A number of issues continue to percolate as we make our way through the legislative interim and prepare for the Feb. 25 start of the 2014 session. Here is a rundown of some recent developments:
REPUBLICAN BUDGET FINISHES WITH FLOURISH
The biennial budget Republicans passed in 2011 generated $3.4 billion in revenue above projections – without raising taxes – before the books closed on the biennium June 30.
State officials recently announced another $636 million would go toward paying down delayed payments to our state’s public schools. The balance owed to schools is down to just $238 million, the amount Democrat legislators withheld from our schools in 2010.
Our economy was making progress under Republican budgeting and now it will be interesting to see what transpires after the billions of dollars in taxes Democrats passed earlier this year.
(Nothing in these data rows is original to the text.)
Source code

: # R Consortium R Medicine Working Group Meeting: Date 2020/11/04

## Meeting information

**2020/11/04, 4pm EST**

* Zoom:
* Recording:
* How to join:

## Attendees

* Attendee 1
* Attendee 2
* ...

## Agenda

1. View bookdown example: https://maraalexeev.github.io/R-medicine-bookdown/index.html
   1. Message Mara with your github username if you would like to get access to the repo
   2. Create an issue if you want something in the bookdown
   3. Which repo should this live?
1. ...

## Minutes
Recent gaffes make you wonder who is in charge at the Capitol these days. Gov. Mark Dayton admits to tax bill “mistakes” slipped into this year’s tax bill. Then you have a serious lack of due diligence in the Vikings negotiations and the failed electronic pull-tab experiment to fund the stadium. There also is MNsure’s rocky road leading up to last week’s launch, and the tax surprise for homeowners with short-sales on underwater homes due to the removal of the tax exemption.
Another example of bungled leadership involves an unpopular Dayton/Democrat/union push to unionize childcare providers. Fortunately, a judge recently brought their ill-advised plans to a halt for a second time.
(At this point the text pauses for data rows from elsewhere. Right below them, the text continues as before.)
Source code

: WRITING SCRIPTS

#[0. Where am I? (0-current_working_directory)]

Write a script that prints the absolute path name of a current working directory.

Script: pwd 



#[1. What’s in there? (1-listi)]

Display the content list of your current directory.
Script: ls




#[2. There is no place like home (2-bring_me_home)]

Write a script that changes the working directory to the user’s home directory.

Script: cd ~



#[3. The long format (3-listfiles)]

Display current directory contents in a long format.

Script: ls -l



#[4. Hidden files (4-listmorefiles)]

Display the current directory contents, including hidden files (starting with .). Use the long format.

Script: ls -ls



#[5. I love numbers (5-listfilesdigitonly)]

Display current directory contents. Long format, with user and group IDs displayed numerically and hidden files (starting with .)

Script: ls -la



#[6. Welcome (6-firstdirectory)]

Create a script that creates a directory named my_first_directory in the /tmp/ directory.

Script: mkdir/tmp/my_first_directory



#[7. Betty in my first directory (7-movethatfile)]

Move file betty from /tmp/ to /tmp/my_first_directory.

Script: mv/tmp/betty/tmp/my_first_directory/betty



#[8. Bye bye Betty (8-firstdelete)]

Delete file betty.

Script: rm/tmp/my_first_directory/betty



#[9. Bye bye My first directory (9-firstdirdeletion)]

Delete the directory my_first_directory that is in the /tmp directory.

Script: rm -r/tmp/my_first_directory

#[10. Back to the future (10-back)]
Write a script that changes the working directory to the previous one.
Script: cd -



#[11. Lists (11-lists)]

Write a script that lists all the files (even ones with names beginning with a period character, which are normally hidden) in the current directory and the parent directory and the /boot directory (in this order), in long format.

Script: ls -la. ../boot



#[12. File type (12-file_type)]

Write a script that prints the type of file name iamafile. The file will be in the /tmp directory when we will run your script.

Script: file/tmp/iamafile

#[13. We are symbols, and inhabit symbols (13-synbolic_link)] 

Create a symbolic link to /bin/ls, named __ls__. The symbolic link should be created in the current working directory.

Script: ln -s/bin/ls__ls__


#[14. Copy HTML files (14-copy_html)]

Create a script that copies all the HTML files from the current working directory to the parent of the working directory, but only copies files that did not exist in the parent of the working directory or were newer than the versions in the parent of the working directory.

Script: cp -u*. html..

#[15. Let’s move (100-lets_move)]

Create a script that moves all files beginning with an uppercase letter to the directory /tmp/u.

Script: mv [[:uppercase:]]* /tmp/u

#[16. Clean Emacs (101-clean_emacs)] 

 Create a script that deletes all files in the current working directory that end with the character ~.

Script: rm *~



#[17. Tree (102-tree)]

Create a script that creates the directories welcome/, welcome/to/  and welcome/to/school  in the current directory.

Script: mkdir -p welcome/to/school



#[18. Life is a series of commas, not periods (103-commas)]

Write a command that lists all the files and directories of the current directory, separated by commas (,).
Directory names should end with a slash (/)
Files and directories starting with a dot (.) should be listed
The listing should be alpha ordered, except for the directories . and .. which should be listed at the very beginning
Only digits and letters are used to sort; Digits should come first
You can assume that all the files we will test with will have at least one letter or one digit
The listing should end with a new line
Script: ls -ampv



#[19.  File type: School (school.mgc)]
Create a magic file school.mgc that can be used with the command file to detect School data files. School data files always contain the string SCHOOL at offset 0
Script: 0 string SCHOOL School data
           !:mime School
The first time, a judge ruled Dayton overstepped his authority by ignoring strong public objection and unilaterally calling for a vote on whether to unionize. Citizens continued to object to this union drive, but Democrats in the Legislature went ahead and passed a measure to conduct a unionization vote anyway. Now, a Minnesota judge has stopped the vote, upholding a petition for injunction until a U.S. Supreme Court decision is reached on a similar Illinois case.
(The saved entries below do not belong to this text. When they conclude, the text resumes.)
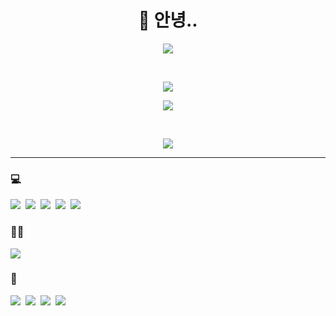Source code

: <h1 align="center">🫠 안녕..</h1>

<p align="center">
    <img src="https://github-readme-stats.vercel.app/api?username=SnowFrappe"/>
</p>

<br>

<p align="center">
    <a href="https://solved.ac/silvercube">
        <img src="http://mazassumnida.wtf/api/v2/generate_badge?boj=silvercube"/>
    </a>
</p>

<p align="center">
    <img src="http://mazandi.herokuapp.com/api?handle=silvercube&theme=dark"/>
</p>

<br>

<p align="center">
    <a href="https://codeforces.com/profile/SnowFrappe">
        <img src="https://cf.leed.at?id=SnowFrappe"/>
    </a>
</p>

<hr>

### 💻
<a href="https://www.algospot.com/user/profile/181949"><img src="https://img.shields.io/badge/Algospot-007ACC?style=for-the-badge"/></a>&nbsp;&nbsp;<a href="https://atcoder.jp/users/SnowFrappe"><img src="https://img.shields.io/badge/AtCoder-007ACC?style=for-the-badge"/></a>&nbsp;&nbsp;<a href="https://www.acmicpc.net/user/silvercube"><img src="https://img.shields.io/badge/BOJ-007ACC?style=for-the-badge"/></a>&nbsp;&nbsp;<a href="https://codeup.kr/userinfo.php?user=SilverCube"><img src="https://img.shields.io/badge/CodeUp-007ACC?style=for-the-badge"/></a>&nbsp;&nbsp;<a href="https://jungol.co.kr/account/90104"><img src="https://img.shields.io/badge/Jungol-007ACC?style=for-the-badge"/></a>

### 🐱‍💻
<a href="https://dreamhack.io/users/77347"><img src="https://img.shields.io/badge/Dreamhack-007ACC?style=for-the-badge"/></a>

### 🎹
<a href="https://cytoid.io/profile/silvercube"><img src="https://img.shields.io/badge/Cytoid-007ACC?style=for-the-badge"/></a>&nbsp;&nbsp;<a href="https://www.gaftalk.com/minir/#/viewer/user/d3e3743e-8b58-4225-81a1-1786ec0e2b09"><img src="https://img.shields.io/badge/MinIR-007ACC?style=for-the-badge"/></a>&nbsp;&nbsp;<a href="https://mocha-repository.info/player.php?id=12402"><img src="https://img.shields.io/badge/Mocha Repository-007ACC?style=for-the-badge"/></a>&nbsp;&nbsp;<a href="https://musedash.moe/player/8320b076695211eb81160242ac110068"><img src="https://img.shields.io/badge/MuseDash.moe-007ACC?style=for-the-badge"/></a>

<!--
**SnowFrappe/SnowFrappe** is a ✨ _special_ ✨ repository because its `README.md` (this file) appears on your GitHub profile.

Here are some ideas to get you started:

- 🔭 I’m currently working on ...
- 🌱 I’m currently learning ...
- 👯 I’m looking to collaborate on ...
- 🤔 I’m looking for help with ...
- 💬 Ask me about ...
- 📫 How to reach me: ...
- 😄 Pronouns: ...
- ⚡ Fun fact: ...
-->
The fact is, childcare unionization remains widely unpopular among parents and providers themselves in Minnesota. They know union interference would only drive up costs, limit childcare options and add red tape.
MNsure WOBBLES TO START
Serious problems with Minnesota’s new government-run insurance program – MNsure – continued to emerge leading up to last Tuesday's launch. Concerns over data privacy came to a head in the wake of a recent data breach, when an errant email made public the private information of thousands of Minnesotans. Social Security numbers were included in that email and, now, MNsure documents warn of “an abnormally high risk of a data breach” during the exchange’s first six months. MNsure officials are even advising Minnesotans not to rush to join when the program starts.
The state already has spent some $150 million of our tax dollars on creating the MNsure bureaucracy, without any of that going to things that really matter, like pediatric check-ups, preventative screenings for women or prescriptions for the elderly.
Democrats who created MNsure have been touting the fact Minnesota’s rates will be the “lowest health insurance rates in the country.” The problem with that claim is they are comparing prices with other states’ Obamacare rates instead of private-market rates. They also are not acknowledging MNsure prices are projected to rise by an average of 29 percent or more in 2016.
In health care, citizens care most about accessibility to their doctor of choice, affordability and privacy. MNsure could experience shortcomings in all these areas.
PENSION FRONT - BILLIONS IN UNFUNDED LIABILITIES
The Legislature may be adjourned, but many commissions are at work in preparation for next year. One is the Legislative Commission on Pensions and Retirement which oversees the state's big public employee pension funds – PERA, TRA, MSRS, plus other smaller funds. Kim Crockett of the Center of the American Experiment (www.americanexperiment.org) is providing some eye-opening understanding of the LCPR and its handling of MN's pension funds.
For example, the funds are officially underfunded by $16 billion, calculated using the assumed rate-of-return of 8.0% set in state law (private pensions estimate 4% to 6%). Economists agree the liability is much higher, but they don't agree on the exact method for calculating the liabilities!
According to Crockett, the pension fund managers who together manage $52 billion (covering liabilities of at least $66 billion), only receive performance reviews on one measure of success - achieving the 8.5% rate of return - and not on other measures you would expect for a manager, such as control of liabilities or assets. So, in spite of the Duluth teachers' fund and the St. Paul teachers' fund having to be bailed out with $7 million and $6 million this year, the fund manager is not charged with improving the funding ratios or solving other problems relating to the fund's poor prognosis.
The unfunded pension story in Minnesota is just beginning to unfold. To his credit, Gov. Pawlenty refused to bail out the City of Duluth's pension problems, and instead, expected them to begin solving it. Unfortunately, in both his budgets, Gov. Dayton has proposed and signed bills that bail-out local governments with other people’s money.